Back in the day, I produced video games for a living, so when I heard that sprites were a great way to improve site performance, I had to put my way-back hat on.
A sprite, if you don’t know, is a single graphic file that contains many elements used to display, say, tiles in your favorite side-scroller (Metal Slug, anyone?), or, in this day and age, background elements on a web site. Instead of displaying the entire file, only a portion of the graphic file is revealed. Fortunately, this is a simple thing to do with CSS’s background property.

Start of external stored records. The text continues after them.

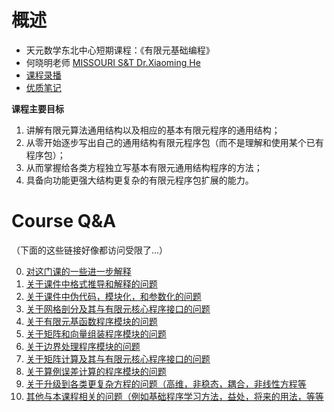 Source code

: # 概述
- 天元数学东北中心短期课程：《有限元基础编程》
- 何晓明老师 [MISSOURI S&T Dr.Xiaoming He](https://sites.mst.edu/xiaominghe/)
- [课程录播](https://www.bilibili.com/video/BV1Zv411t7Lj/)
- [优质笔记](https://github.com/chichuDlong/FiniteElementMethod_Book)

**课程主要目标**  
1. 讲解有限元算法通用结构以及相应的基本有限元程序的通用结构；
2. 从零开始逐步写出自己的通用结构有限元程序包（而不是理解和使用某个已有程序包）；
3. 从而掌握给各类方程独立写基本有限元通用结构程序的方法；
4. 具备向功能更强大结构更复杂的有限元程序包扩展的能力。

# Course Q&A
（下面的这些链接好像都访问受限了...）

0. [对这门课的一些进一步解释](https://shimo.im/docs/3grh3gkqD6h39xkh/)
1. [关于课件中格式推导和解释的问题](https://shimo.im/docs/yPgytPVYJkTPKW66/)
2. [关于课件中伪代码，模块化，和参数化的问题](https://shimo.im/docs/39XQycqHwr6G66X8/) 
3. [关于网格剖分及其与有限元核心程序接口的问题](https://shimo.im/docs/rqp9DJ6dr3YyKDYc/)
4. [关于有限元基函数程序模块的问题](https://shimo.im/docs/pJ98vP9KJxdjtTHT/) 
5. [关于矩阵和向量组装程序模块的问题](https://shimo.im/docs/CTHw8jp9DvDGqt9H/) 
6. [关于边界处理程序模块的问题](https://shimo.im/docs/XCpp8xpGCyJvVkGG/) 
7. [关于矩阵计算及其与有限元核心程序接口的问题](https://shimo.im/docs/V8prwr6tt9r9D399/) 
8. [关于算例误差计算的程序模块的问题](https://shimo.im/docs/8kdp3kvjJT9xCYVh/)
9. [关于升级到各类更复杂方程的问题（高维，非稳态，耦合，非线性方程等](https://shimo.im/docs/TQRdhqQdtkTxwYD3/)
10. [其他与本课程相关的问题（例如基础程序学习方法，益处，将来的用法，等等](https://shimo.im/docs/wXxytCxcPW8yTxxR/)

Excellent candidates for CSS Sprite optimization are gradient backgrounds, rollover-buttons, tab elements, or rounded graphic box elements. Creating a sprite is easy, but tedious. You’ll want to do this only once the design is locked, since going back and making changes can be a pain.

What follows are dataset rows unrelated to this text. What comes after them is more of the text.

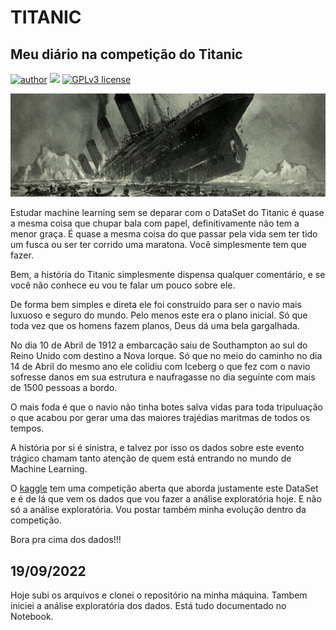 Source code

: # TITANIC

## Meu diário na competição do Titanic


[![author](https://img.shields.io/badge/author-evaldojunior-red.svg)](https://www.linkedin.com/in/evaldo-junior-89094244/) [![](https://img.shields.io/badge/python-3.7+-blue.svg)](https://www.python.org/downloads/release/python-365/) [![GPLv3 license](https://img.shields.io/badge/License-GPLv3-blue.svg)](http://perso.crans.org/besson/LICENSE.html)

<p align="center">
  <img src="titanic.png" >
</p>

Estudar machine learning sem se deparar com o DataSet do Titanic é quase a mesma coisa que chupar bala com papel, definitivamente não tem a menor graça.
É quase a mesma coisa do que passar pela vida sem ter tido um fusca ou ser ter corrido uma maratona. Você simplesmente tem que fazer. 

Bem, a história do Titanic simplesmente dispensa qualquer comentário, e se você não conhece eu vou te falar um pouco sobre ele.

De forma bem simples e direta ele foi construído para ser o navio mais luxuoso e seguro do mundo. Pelo menos este era o plano inicial. Só que toda vez que os homens fazem planos, Deus dá uma bela gargalhada. 

No dia 10 de Abril de 1912 a embarcação saiu de Southampton ao sul do Reino Unido com destino a Nova Iorque. Só que no meio do caminho no dia 14 de Abril do mesmo ano ele colidiu com Iceberg o que fez com o navio sofresse danos em sua estrutura e naufragasse no dia seguinte com mais de 1500 pessoas a bordo. 

O mais foda é que o navio não tinha botes salva vidas para toda tripuluação o que acabou por gerar uma das maiores trajédias maritmas de todos os tempos. 

A história por si é sinistra, e talvez por isso os dados sobre este evento trágico chamam tanto atenção de quem está entrando no mundo de Machine Learning.

O [kaggle](https://www.kaggle.com/) tem uma competição aberta que aborda justamente este DataSet e é de lá que vem os dados que vou fazer a análise exploratória hoje. E não só a análise exploratória. Vou postar também minha evolução dentro da competição. 

Bora pra cima dos dados!!!

## 19/09/2022 
Hoje subi os arquivos e clonei o repositório na minha máquina. Tambem iniciei a análise exploratória dos dados.
Está tudo documentado no Notebook.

For the purposes of this article, let’s look at a recent example of how CSS sprites reduced page load times dramatically. TheFreelanceNation.com is a client site I did recently where the design was handed to me. The site consists of many rounded “gel” elements, each of which required 9 graphic elements.
By grouping all of the page elements into two files–one for the rounded corners, and another for horizontally repeating elements–the number of overall http requests dropped by almost 70% (120+ down to 35 or so). I was able to reduce this further by grouping and compacting JS files and CSS files, but that’s a topic for another day.

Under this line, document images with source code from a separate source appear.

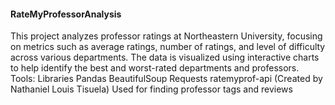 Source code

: #### RateMyProfessorAnalysis
This project analyzes professor ratings at Northeastern University, focusing on metrics such as average ratings, number of ratings, and level of difficulty across various departments. The data is visualized using interactive charts to help identify the best and worst-rated departments and professors.
Tools: 
Libraries
Pandas
BeautifulSoup
Requests
ratemyprof-api (Created by Nathaniel Louis Tisuela)
Used for finding professor tags and reviews

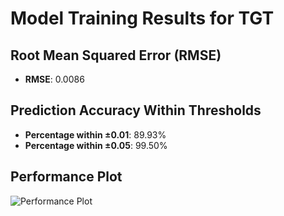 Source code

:# Model Training Results for TGT

## Root Mean Squared Error (RMSE)
- **RMSE**: 0.0086

## Prediction Accuracy Within Thresholds
- **Percentage within ±0.01**: 89.93%
- **Percentage within ±0.05**: 99.50%

## Performance Plot
![Performance Plot](../imgs/TGT.png)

In Photoshop, open the elements you want to group together. Then add each to a master file, making sure to draw guides on the boundaries so you can easily measure the pixel locations later. The rule of thumb is to group elements that repeat together. Meaning if you have elements that repeat-x, you’ll group them in a tall file. Elements that repeat-y will go together in a wide file. Save this in an optimal file format (I find that 8-bit, PNG, difussion dithered is best for all but the most colorful sprite files, in which case 24-bit will do). Experiment in Photoshop’s Save for the Web dialog to get the best result.
Once you have your grouped file ready, adapt your CSS files as follows:
background:url('/images/sprites.png') repeat-x 0 0;
background:url('/images/sprites.png') repeat-x 0 -20px;
background:url('/images/sprites.png') repeat-x 0 -40px;
Notice two things:
1) is the use of shorthand. The background shorthand syntax is “background:[url] [repeat] [xpos] [ypos]. While this isn’t strictly necessary, it makes things a lot cleaner.
2) the starting point of CSS element within the sprite is measured in negative pixels. (It took me a while to figure this one out.)
Play around with this. The technique is surprisingly simple once you get the hang of it, and the results can be stunning. You’ll find initial page loads to be faster, and subsequent cached reloads to be much snappier.